EXERCISE GOAL: Reproduce precisely the lines of the listing below, starting with the line that contains "3.085251232052799 × 10^287 |" and stopping after the line that contains "1.332944754172929 × 10^289 |"; include nothing else.

DATA EXTRACTS:

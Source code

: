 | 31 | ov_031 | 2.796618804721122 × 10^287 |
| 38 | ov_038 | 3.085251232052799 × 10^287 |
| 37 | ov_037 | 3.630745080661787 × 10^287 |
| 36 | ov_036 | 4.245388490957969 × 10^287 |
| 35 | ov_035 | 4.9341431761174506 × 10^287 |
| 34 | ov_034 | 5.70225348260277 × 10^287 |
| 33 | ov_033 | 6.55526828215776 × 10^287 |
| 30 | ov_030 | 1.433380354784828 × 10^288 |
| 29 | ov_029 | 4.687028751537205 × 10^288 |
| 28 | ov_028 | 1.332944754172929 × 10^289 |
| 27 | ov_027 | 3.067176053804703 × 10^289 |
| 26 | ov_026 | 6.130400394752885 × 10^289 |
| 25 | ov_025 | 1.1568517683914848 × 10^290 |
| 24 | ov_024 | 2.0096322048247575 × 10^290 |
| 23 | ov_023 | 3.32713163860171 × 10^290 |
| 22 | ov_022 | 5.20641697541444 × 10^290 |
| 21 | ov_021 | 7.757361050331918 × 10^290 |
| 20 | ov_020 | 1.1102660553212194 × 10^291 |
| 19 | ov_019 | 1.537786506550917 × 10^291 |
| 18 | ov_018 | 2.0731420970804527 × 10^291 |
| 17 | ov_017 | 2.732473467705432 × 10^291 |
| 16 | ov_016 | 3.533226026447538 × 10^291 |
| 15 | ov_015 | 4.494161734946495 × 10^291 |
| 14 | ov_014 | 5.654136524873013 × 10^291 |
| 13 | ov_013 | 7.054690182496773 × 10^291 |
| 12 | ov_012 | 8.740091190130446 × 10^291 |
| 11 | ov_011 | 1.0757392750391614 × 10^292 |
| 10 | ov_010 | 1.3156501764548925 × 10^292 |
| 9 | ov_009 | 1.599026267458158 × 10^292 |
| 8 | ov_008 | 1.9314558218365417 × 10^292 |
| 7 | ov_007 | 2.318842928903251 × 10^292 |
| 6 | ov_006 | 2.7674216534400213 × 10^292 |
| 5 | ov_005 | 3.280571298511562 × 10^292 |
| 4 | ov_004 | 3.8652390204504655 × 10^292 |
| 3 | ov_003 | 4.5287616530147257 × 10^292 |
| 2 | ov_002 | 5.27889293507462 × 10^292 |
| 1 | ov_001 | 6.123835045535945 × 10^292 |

ANSWER SECTION:
| 38 | ov_038 | 3.085251232052799 × 10^287 |
| 37 | ov_037 | 3.630745080661787 × 10^287 |
| 36 | ov_036 | 4.245388490957969 × 10^287 |
| 35 | ov_035 | 4.9341431761174506 × 10^287 |
| 34 | ov_034 | 5.70225348260277 × 10^287 |
| 33 | ov_033 | 6.55526828215776 × 10^287 |
| 30 | ov_030 | 1.433380354784828 × 10^288 |
| 29 | ov_029 | 4.687028751537205 × 10^288 |
| 28 | ov_028 | 1.332944754172929 × 10^289 |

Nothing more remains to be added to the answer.